> **TASK DIRECTIONS**
Pick out every line in the data below that holds "активы".

(Stored data)
━━━━━━
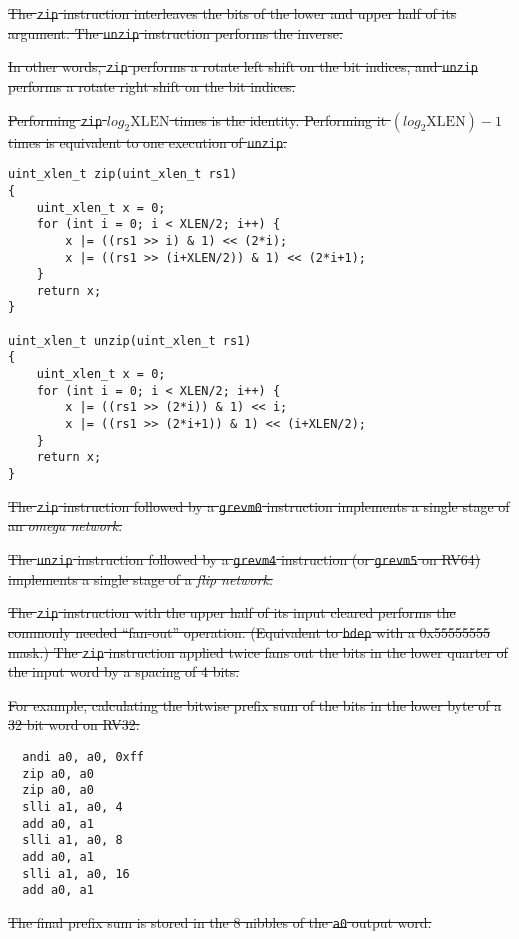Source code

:\sout{
The \texttt{zip} instruction interleaves the bits of the lower and upper
half of its argument. The \texttt{unzip} instruction performs the inverse.
}

\sout{
In other words, \texttt{zip} performs a rotate left shift on the bit indices,
and \texttt{unzip} performs a rotate right shift on the bit indices.
}

\sout{
Performing \texttt{zip} $log_2\textrm{XLEN}$ times is the identity. Performing it
$(log_2\textrm{XLEN})-1$ times is equivalent to one execution of \texttt{unzip}.
}

\begin{verbatim}
uint_xlen_t zip(uint_xlen_t rs1)
{
    uint_xlen_t x = 0;
    for (int i = 0; i < XLEN/2; i++) {
        x |= ((rs1 >> i) & 1) << (2*i);
        x |= ((rs1 >> (i+XLEN/2)) & 1) << (2*i+1);
    }
    return x;
}

uint_xlen_t unzip(uint_xlen_t rs1)
{
    uint_xlen_t x = 0;
    for (int i = 0; i < XLEN/2; i++) {
        x |= ((rs1 >> (2*i)) & 1) << i;
        x |= ((rs1 >> (2*i+1)) & 1) << (i+XLEN/2);
    }
    return x;
}
\end{verbatim}

\sout{
The \texttt{zip} instruction followed by a \texttt{grevm0} instruction
implements a single stage of an {\it omega network}.
}

\sout{
The \texttt{unzip} instruction followed by a \texttt{grevm4} instruction (or
\texttt{grevm5} on RV64) implements a single stage of a {\it flip network}.
}

\sout{
The \texttt{zip} instruction with the upper half of its input cleared performs
the commonly needed ``fan-out'' operation. (Equivalent to {\tt bdep} with a
0x55555555 mask.) The \texttt{zip} instruction applied twice fans out the bits
in the lower quarter of the input word by a spacing of 4 bits.
}

\sout{
For example, calculating the bitwise prefix sum of the bits in the lower byte
of a 32 bit word on RV32:
}

\begin{verbatim}
  andi a0, a0, 0xff
  zip a0, a0
  zip a0, a0
  slli a1, a0, 4
  add a0, a1
  slli a1, a0, 8
  add a0, a1
  slli a1, a0, 16
  add a0, a1
\end{verbatim}

\sout{
The final prefix sum is stored in the 8 nibbles of the {\tt a0} output word.
}
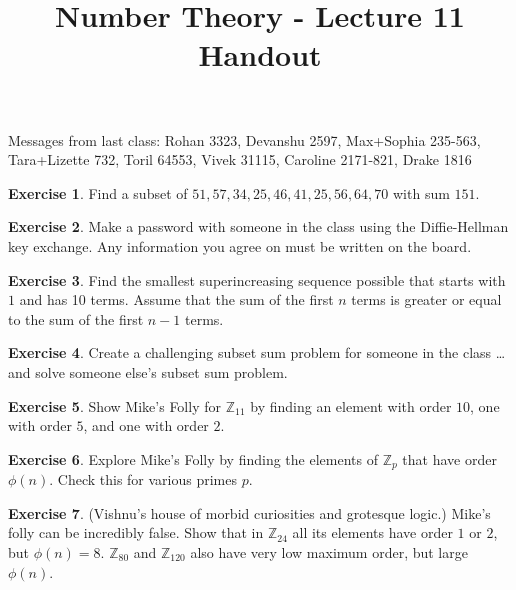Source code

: \documentclass[11pt]{article}
\theoremstyle{definition}
\newtheorem{exercise}{Exercise}
\numberwithin{thm}{section}
\begin{document}
\title{Number Theory - Lecture 11 Handout}

\maketitle


Messages from last class: Rohan 3323, Devanshu 2597, Max+Sophia 235-563, Tara+Lizette 732, Toril 64553, Vivek 31115, Caroline 2171-821, Drake 1816 

\begin{exercise} Find a subset of $51, 57, 34, 25, 46, 41, 25, 56, 64, 70$ with sum $151$.
\end{exercise}

\begin{exercise} Make a password with someone in the class using the Diffie-Hellman key exchange. Any information you agree on must be written on the board.
\end{exercise}

\begin{exercise} Find the smallest superincreasing sequence possible that starts with $1$ and has 10 terms. Assume that the sum of the first $n$ terms is greater or equal to the sum of the first $n-1$ terms.  
\end{exercise}

\begin{exercise} Create a challenging subset sum problem for someone in the class \ldots and solve someone else's subset sum problem.
\end{exercise}

\begin{exercise} Show Mike's Folly for $\mathbb{Z}_11$ by finding an element with order $10$, one with order $5$, and one with order $2$.
\end{exercise}

\begin{exercise} Explore Mike's Folly by finding the elements of $\mathbb{Z}_p$ that have order $\phi(n)$. Check this for various primes $p$.
\end{exercise}

\begin{exercise} (Vishnu's house of morbid curiosities and grotesque logic.) Mike's folly can be incredibly false. Show that in $\mathbb{Z}_{24}$ all its elements have order $1$ or $2$, but $\phi(n) = 8$. $\mathbb{Z}_{80}$ and $\mathbb{Z}_{120}$ also have very low maximum order, but large $\phi(n)$.
\end{exercise}
\end{document}
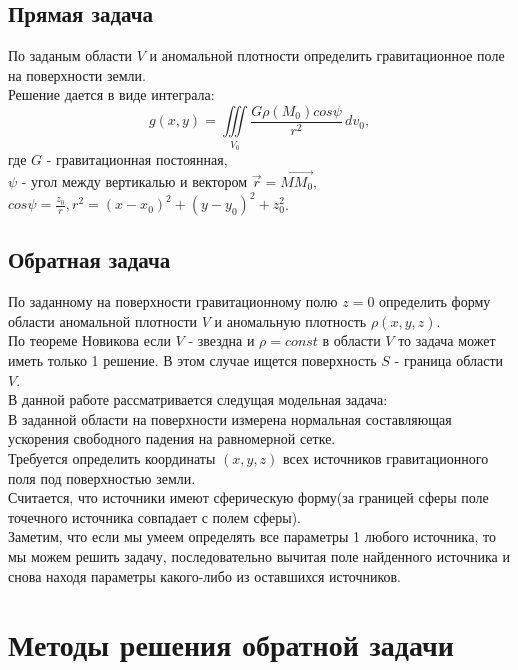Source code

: \documentclass[12pt]{article}
\begin{document}
\subsection
{Прямая задача}
По заданым области $V$ и аномальной плотности определить гравитационное поле на поверхности земли.\\
Решение дается в виде интеграла:\\
\[g(x,y)=\iiint\limits_{V_0}\frac{G\rho(M_0)cos\psi}{r^2}\,dv_0,\] где $G$ - гравитационная постоянная,\\
$\psi$ - угол между вертикалью и вектором $\vec{r} = \overrightarrow{MM_0}$,\\
 $cos\psi=\displaystyle\frac{z_0}{r}, r^2=(x-x_0)^2+(y-y_0)^2+z_0^2$.



\subsection
{Обратная задача}

По заданному на поверхности гравитационному полю $z=0$ определить форму области аномальной плотности $V$ и аномальную плотность $\rho(x,y,z)$.\\
\newline
По теореме Новикова если $V$ - звездна и $\rho = const$ в области $V$ то задача может иметь только 1 решение. В этом случае ищется поверхность $S$ - граница области $V$.\\
\newline
В данной работе рассматривается следущая модельная задача:\\
В заданной области на поверхности измерена нормальная составляющая ускорения свободного падения на равномерной сетке. \\
Требуется определить координаты $(x,y,z)$ всех источников гравитационного поля под поверхностью земли.\\
Считается, что источники имеют сферическую форму(за границей сферы поле точечного источника совпадает с полем сферы).\\
Заметим, что если мы умеем определять все параметры 1 любого источника, то мы можем решить задачу, последовательно вычитая поле найденного источника и снова находя параметры какого-либо из оставшихся источников.

\section
{Методы решения обратной задачи}
 
\end{document}
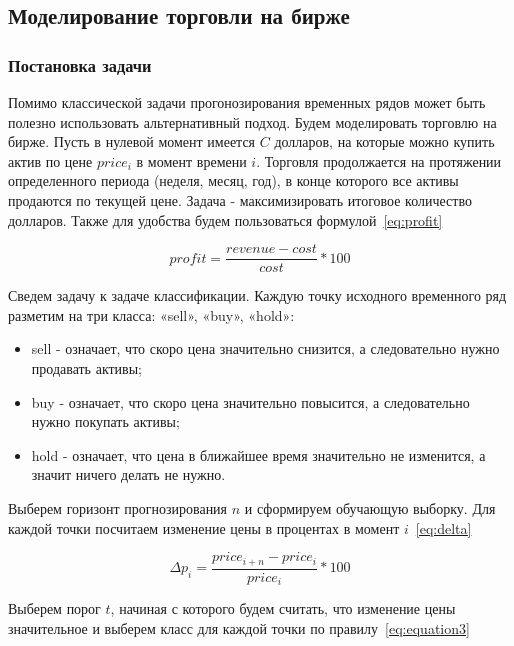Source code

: \documentclass[a4paper,article,14pt]{extarticle}
\begin{document}
\subsection{Моделирование торговли на бирже}
\subsubsection{Постановка задачи}

Помимо классической задачи прогонозирования временных рядов может быть полезно использовать альтернативный подход.
Будем моделировать торговлю на бирже.
Пусть в нулевой момент имеется $C$ долларов, на которые можно купить актив по цене $price_i$ в момент времени $i$.
Торговля продолжается на протяжении определенного периода (неделя, месяц, год), в конце которого все активы продаются по текущей цене.
Задача - максимизировать итоговое количество долларов.
Также для удобства будем пользоваться формулой~\eqref{eq:profit}

\begin{equation}
    profit = \frac{revenue - cost}{cost} * 100
    \label{eq:profit}
\end{equation}

Сведем задачу к задаче классификации.
Каждую точку исходного временного ряд разметим на три класса: «sell», «buy», «hold»:

\begin{itemize}
    \item sell - означает, что скоро цена значительно снизится, а следовательно нужно продавать активы;
    \item buy - означает, что скоро цена значительно повысится, а следовательно нужно покупать активы;
    \item hold - означает, что цена в ближайшее время значительно не изменится, а значит ничего делать не нужно.
\end{itemize}

Выберем горизонт прогнозирования $n$ и сформируем обучающую выборку.
Для каждой точки посчитаем изменение цены в процентах в момент $i$~\eqref{eq:delta}

\begin{equation}
    \Delta p_i = \frac{price_{i + n} - price_{i}}{price_{i}} * 100
    \label{eq:delta}
\end{equation}

Выберем порог $t$, начиная с которого будем считать, что изменение цены значительное и выберем класс для каждой точки по правилу~\eqref{eq:equation3}
\end{document}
━━━━━━
> **ANSWER BOX**
Торговля продолжается на протяжении определенного периода (неделя, месяц, год), в конце которого все активы продаются по текущей цене.
    \item sell - означает, что скоро цена значительно снизится, а следовательно нужно продавать активы;
    \item buy - означает, что скоро цена значительно повысится, а следовательно нужно покупать активы;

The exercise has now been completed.